The Myth of “Mature” Football Brands
A common premise for many football brands is: “We’re established. The audience knows us. Growth will follow performance.”
But the data paints a different picture.
The demand for brand-related searches is very much local, local penetration is lower than expected by population size, and national or international awareness is not being fully leveraged. It’s not a demand problem. It’s a conversion and capture problem.
In other words: There is interest. It’s just not being properly reached online.
The Focus is Moving Down the Pyramid
The top level of football is still the focus of the digital world. No surprises there. The surprise is where the momentum is coming from.
The secondary leagues are registering: a) Relative growth rates are faster, b) Domestic support is more resilient, c) Local loyalty indicators are stronger, d) Saturation levels are lower in digital media
This has implications for investors. Growth is not always about scale. It’s about room to grow. And room to grow in football is no longer in the top tier.
Where the Value Is Leaking
The data always leads to the same four areas where value is being left on the table:
1. Gaps in brand visibility: There are search volumes, but the local and national reach is not what can be realistically achieved. Even small improvements can unlock significant commercial value. (Case: one club records 301K global monthly searches but only 8.29% local penetration within a digitally reachable population of 327K, leaving measurable room for uplift).
2. Underutilization of organic demand: There are thousands of keywords that the clubs rank for, but they are only tapping into a fraction of the search volume related to football. SEO is seen as a hygiene factor, not a growth driver (Case: despite ranking for 52K-91K organic keywords and generating 200K-498K monthly visits, clubs are capturing only a fraction of the UK’s 10.77M monthly football-related searches).
3. Digital products with low awareness: Clubs often offer streaming, subscriptions, and digital memberships, yet awareness remains minimal. This is not a product issue. It is a visibility issue (Case: Streaming-related searches are below 1K per month for one club and under 150 for “live stream” terms for another, despite existing subscription products).
4. Assets that are idle most of the week: There is interest in the stadium and facilities beyond matchdays. Digitally, this intent is not converted into revenue (Case: more than 6K monthly searches for stadium hotel terms and ~60K for stadium-related queries indicate non-matchday demand that is not fully monetised digitally).
These areas don’t need innovation. They need execution.
The Real Insight: This Is De-Risked Growth
What’s most striking is not the potential, but the type of potential.
These are not moonshot investments. They are incremental, data-driven opportunities with short- to mid-term potential.
Brand boost drives ticket sales and merchandise. Organic reach drives sponsorship ROI. Digital offerings smooth revenue streams. Community and CSR programs drive long-term brand value.
This is growth that’s based on existing demand, not potential demand.
Why This Matters for Investors
Football is an emotional business. Investment should not be.
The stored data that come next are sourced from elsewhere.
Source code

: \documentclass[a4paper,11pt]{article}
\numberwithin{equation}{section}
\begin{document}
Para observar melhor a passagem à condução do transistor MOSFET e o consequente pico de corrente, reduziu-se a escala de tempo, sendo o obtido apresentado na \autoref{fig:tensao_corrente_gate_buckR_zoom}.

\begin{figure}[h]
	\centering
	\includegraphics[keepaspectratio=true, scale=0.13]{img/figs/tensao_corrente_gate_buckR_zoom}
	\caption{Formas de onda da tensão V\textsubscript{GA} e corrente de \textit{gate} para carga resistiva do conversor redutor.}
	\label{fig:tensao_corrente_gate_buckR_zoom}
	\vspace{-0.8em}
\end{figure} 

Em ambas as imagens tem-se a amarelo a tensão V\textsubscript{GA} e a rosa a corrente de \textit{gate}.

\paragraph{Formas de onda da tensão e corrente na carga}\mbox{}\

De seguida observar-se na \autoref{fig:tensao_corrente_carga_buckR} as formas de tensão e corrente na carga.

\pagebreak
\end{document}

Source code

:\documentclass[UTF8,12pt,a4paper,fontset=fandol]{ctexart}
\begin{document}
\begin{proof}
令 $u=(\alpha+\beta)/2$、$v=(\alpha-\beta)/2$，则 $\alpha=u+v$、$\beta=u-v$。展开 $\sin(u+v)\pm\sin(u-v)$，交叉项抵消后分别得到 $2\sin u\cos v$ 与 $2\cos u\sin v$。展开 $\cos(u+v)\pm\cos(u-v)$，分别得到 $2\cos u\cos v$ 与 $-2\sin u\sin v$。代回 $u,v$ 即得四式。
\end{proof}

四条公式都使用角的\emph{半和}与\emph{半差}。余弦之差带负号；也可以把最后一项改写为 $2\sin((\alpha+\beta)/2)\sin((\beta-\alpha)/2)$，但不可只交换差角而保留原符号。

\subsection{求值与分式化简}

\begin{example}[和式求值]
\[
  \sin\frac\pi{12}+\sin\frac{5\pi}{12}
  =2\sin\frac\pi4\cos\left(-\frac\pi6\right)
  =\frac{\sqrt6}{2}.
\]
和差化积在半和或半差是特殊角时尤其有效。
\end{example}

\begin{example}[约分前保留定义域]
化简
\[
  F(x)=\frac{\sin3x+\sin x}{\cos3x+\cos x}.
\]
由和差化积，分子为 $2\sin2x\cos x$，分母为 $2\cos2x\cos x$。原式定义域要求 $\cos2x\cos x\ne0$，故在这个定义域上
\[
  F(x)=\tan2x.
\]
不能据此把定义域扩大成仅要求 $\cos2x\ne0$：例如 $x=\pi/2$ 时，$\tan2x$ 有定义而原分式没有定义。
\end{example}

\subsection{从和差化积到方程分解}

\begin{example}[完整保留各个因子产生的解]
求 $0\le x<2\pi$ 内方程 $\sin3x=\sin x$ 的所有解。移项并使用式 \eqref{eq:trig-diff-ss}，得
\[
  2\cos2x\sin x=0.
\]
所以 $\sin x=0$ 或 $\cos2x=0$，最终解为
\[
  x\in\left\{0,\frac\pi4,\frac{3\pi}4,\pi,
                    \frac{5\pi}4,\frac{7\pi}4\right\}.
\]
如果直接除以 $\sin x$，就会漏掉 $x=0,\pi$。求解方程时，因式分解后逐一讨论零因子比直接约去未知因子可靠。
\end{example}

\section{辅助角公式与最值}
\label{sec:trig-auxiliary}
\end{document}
Digital performance is one of the few areas where: a) Progress can be measured, b) Comparison to a benchmark is possible, c) Potential for improvement can be estimated, d) Risk of execution is manageable
Those who have not professionalized this area are not only failing to grow, but they are also accepting stagnation while thinking that performance will be enough to save them.
It won’t.
Closing Thought
Football doesn’t have a relevance problem. It has a translation problem.
Interest exists. Loyalty exists. Demand exists. The question is whether organisations are structured to turn that demand into sustainable value.
Those who treat digital as a strategic asset, not a support function, will compound faster than the league tables suggest.
And that’s where the real advantage lies.
If you’re assessing football assets today: 1) consider where digital demand is being met and where it’s not, 2) digital results should be analyzed as much as sporting ones.